Thousands of Left Democratic Front (LDF) workers marched to Raj Bhavan here on Tuesday under the aegis of the Vidyabhasa Samrakshana Samiti (Education Protection Council) in protest against Governor Arif Mohammed Khan’s alleged trespasses on the jurisdictional autonomy of State universities.
The protest unfolded amid an increasingly tense political atmosphere marked by an uncharacteristic war of words between the government and the Governor.
In New Delhi, Mr. Khan defended the democratic right to protest. Nevertheless, he said political defiance would have no bearing on the discharge of his constitutional obligations as Chancellor.
Chief Minister Pinarayi Vijayan and his Cabinet colleagues conspicuously stayed away from the protest venue to stave off any Opposition accusation of breach of constitutional propriety.
The protesters demanded that Mr. Khan mend his ways and uphold federal principles but stopped short of demanding the Governor’s recall. However, DMK leader Thiruchi Sivam, MP, who expressed his party’s solidarity with the LDF cause at the protest venue, raised the demand.

CPI(M) general secretary Sitaram Yetchury inaugurates a Raj Bhavan March taken out by the Vidyabhasa Samrakshana Samiti in Thiruvananthapuram on Tuesday. | Photo Credit: S. MAHINSHA
CPI(M) general secretary Sitaram Yechury, who inaugurated the march, said Kerala would find a common cause with other non-BJP- ruled States, primarily neighbouring Tamil Nadu, to defeat what he termed the Rashtriya Swayamsevak Sangh-controlled Central government’s assault on higher education, diversity, scientific temper and federalism.
Mr. Yechury accused Mr. Khan of misusing his constitutional office to advance the Narendra Modi government’s “sinister political aim” to wrest control of State universities. The Modi government wanted State university laws to align with the University Grants Commission (UGC) norms to centralise the higher education policy. However, the UGC Act passed by the Lok Sabha is a subordinate legislation and could not supersede the university laws passed by a State’s legislature. The Centre has no right to infringe on the rights of State governments to decide on matters relating to State universities. Any such move is a direct assault on federalism, he added.

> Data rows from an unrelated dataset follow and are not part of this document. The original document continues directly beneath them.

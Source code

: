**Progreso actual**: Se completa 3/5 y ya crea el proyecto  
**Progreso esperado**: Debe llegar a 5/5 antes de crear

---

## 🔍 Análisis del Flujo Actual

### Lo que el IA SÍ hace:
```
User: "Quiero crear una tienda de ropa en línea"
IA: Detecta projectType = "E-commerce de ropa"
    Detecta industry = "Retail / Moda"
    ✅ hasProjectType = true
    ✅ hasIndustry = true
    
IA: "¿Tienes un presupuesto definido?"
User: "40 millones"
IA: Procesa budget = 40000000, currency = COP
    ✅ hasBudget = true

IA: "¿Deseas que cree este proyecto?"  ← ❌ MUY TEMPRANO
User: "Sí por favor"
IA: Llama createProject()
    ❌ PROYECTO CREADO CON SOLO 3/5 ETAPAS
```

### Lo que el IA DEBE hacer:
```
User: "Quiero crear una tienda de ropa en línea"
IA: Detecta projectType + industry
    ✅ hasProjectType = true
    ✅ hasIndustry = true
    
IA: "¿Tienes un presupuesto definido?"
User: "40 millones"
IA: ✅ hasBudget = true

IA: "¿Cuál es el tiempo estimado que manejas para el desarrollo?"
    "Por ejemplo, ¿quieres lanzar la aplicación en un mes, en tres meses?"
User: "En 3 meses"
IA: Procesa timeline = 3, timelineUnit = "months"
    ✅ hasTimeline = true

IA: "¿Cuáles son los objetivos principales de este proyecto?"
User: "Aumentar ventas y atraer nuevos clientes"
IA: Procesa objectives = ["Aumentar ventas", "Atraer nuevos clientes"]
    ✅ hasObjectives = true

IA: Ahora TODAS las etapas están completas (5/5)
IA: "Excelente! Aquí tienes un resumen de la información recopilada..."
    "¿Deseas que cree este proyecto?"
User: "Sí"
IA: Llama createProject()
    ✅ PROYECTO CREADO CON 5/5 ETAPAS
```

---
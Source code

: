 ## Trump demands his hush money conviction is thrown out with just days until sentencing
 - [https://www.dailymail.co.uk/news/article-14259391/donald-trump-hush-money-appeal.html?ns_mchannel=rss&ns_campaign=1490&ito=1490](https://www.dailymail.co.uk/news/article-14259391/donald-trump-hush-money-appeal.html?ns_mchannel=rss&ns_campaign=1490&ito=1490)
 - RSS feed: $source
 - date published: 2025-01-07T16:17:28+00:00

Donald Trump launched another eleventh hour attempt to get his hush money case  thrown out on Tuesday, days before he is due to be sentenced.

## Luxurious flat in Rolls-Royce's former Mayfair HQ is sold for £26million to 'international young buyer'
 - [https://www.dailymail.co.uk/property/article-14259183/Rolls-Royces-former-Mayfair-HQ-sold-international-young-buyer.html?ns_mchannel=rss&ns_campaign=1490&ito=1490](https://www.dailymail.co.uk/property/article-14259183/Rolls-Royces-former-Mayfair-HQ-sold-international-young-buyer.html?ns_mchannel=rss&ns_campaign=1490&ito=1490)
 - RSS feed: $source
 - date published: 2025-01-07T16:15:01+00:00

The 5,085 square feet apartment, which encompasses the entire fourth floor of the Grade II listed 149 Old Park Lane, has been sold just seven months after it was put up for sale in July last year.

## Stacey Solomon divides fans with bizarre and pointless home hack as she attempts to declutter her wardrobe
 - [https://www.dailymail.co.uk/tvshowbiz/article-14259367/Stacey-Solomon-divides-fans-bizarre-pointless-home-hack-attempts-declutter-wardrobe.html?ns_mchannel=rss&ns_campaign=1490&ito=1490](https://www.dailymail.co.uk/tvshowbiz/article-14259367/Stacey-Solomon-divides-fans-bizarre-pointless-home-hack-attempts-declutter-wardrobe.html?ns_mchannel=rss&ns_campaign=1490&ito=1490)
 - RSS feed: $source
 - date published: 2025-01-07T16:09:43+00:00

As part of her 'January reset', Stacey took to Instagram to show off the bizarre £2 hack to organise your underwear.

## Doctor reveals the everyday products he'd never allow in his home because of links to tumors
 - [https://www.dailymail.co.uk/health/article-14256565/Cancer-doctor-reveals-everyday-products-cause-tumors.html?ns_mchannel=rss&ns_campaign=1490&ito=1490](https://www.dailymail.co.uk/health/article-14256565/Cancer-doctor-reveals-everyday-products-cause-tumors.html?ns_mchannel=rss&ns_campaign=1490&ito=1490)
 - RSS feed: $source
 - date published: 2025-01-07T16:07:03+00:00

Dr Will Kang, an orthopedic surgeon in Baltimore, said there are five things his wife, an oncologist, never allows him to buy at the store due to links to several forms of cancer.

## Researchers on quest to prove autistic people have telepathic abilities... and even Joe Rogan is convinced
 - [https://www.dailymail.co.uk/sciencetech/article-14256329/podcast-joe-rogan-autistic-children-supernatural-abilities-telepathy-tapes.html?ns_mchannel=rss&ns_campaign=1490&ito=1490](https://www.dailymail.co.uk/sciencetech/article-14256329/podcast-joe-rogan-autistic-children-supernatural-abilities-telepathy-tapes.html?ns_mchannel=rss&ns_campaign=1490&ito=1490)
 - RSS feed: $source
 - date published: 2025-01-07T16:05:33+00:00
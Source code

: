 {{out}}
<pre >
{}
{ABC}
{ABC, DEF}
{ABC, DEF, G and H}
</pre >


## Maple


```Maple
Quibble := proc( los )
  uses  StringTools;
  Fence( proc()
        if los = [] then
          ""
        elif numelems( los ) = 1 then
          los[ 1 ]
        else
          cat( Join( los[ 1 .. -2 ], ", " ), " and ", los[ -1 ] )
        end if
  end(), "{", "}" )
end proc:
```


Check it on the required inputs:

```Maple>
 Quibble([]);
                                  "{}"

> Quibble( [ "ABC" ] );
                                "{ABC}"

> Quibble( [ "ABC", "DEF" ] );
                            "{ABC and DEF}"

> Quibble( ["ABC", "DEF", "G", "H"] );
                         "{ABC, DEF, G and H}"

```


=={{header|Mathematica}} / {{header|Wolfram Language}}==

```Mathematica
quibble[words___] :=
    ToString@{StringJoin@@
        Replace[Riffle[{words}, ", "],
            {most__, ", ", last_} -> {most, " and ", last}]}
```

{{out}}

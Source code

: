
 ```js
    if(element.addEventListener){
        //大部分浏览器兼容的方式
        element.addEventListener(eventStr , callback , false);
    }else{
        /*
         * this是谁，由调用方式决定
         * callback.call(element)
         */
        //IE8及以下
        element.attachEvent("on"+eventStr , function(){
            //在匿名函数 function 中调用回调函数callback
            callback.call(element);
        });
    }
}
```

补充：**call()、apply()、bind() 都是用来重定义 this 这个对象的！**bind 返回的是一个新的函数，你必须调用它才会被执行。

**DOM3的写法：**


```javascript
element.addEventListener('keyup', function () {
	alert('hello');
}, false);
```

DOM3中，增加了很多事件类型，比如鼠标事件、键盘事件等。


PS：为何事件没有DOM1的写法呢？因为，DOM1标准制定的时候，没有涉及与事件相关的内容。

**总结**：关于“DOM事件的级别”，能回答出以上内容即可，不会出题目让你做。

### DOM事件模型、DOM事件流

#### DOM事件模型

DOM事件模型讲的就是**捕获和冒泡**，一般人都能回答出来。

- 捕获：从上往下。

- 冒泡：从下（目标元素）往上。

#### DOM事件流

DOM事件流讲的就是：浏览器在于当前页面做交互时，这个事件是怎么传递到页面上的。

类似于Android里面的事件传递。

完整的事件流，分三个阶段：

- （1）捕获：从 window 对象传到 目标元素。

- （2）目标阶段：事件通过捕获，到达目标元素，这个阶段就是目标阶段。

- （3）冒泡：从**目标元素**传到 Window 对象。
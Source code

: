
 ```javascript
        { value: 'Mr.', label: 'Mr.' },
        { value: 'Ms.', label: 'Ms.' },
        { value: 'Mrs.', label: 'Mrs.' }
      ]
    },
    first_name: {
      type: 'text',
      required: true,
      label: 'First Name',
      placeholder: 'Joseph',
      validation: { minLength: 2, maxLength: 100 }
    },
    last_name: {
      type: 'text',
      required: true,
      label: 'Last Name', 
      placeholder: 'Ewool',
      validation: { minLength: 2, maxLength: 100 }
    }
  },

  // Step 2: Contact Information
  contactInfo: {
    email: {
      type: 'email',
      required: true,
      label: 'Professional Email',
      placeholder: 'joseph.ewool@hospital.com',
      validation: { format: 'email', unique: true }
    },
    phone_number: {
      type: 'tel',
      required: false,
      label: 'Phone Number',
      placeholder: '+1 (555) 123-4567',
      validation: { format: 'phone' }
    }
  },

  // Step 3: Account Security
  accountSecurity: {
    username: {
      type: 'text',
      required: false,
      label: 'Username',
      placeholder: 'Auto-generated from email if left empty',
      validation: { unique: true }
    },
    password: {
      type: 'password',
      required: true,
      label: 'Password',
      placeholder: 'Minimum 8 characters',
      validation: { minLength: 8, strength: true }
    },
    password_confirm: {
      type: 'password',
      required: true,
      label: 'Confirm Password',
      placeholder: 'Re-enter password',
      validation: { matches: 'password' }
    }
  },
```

Mr. Yechury said Governors did not become Chancellors of State varsities by default. State legislation that established universities accorded Governors their powers as Chancellors. Hence, the State Assemblies possessed the inherent legislative power to remove Governors from the Chancellor’s post.
He said the RSS viewed liberal varsities as an impediment to establishing a “Hindu rashtra” founded on obscurantism, distorted history, blind faith and revanchism. Mr. Yechury also drew a parallel between the Modi government and Hitler’s genocidal Nazi regime in Germany.
“The German people were a progressive nation till the Nazis supplanted reason and tolerance with hate. Everything was reduced to a personality cult, where what the leader says is the absolute truth. This is precisely what is happening in India under Mr. Modi,” he said.
CPI(M) State secretary M.V. Govindan, CPI State secretary Kanam Rajendran and Kerala Congress (M) chairman Jose. K. Mani also spoke.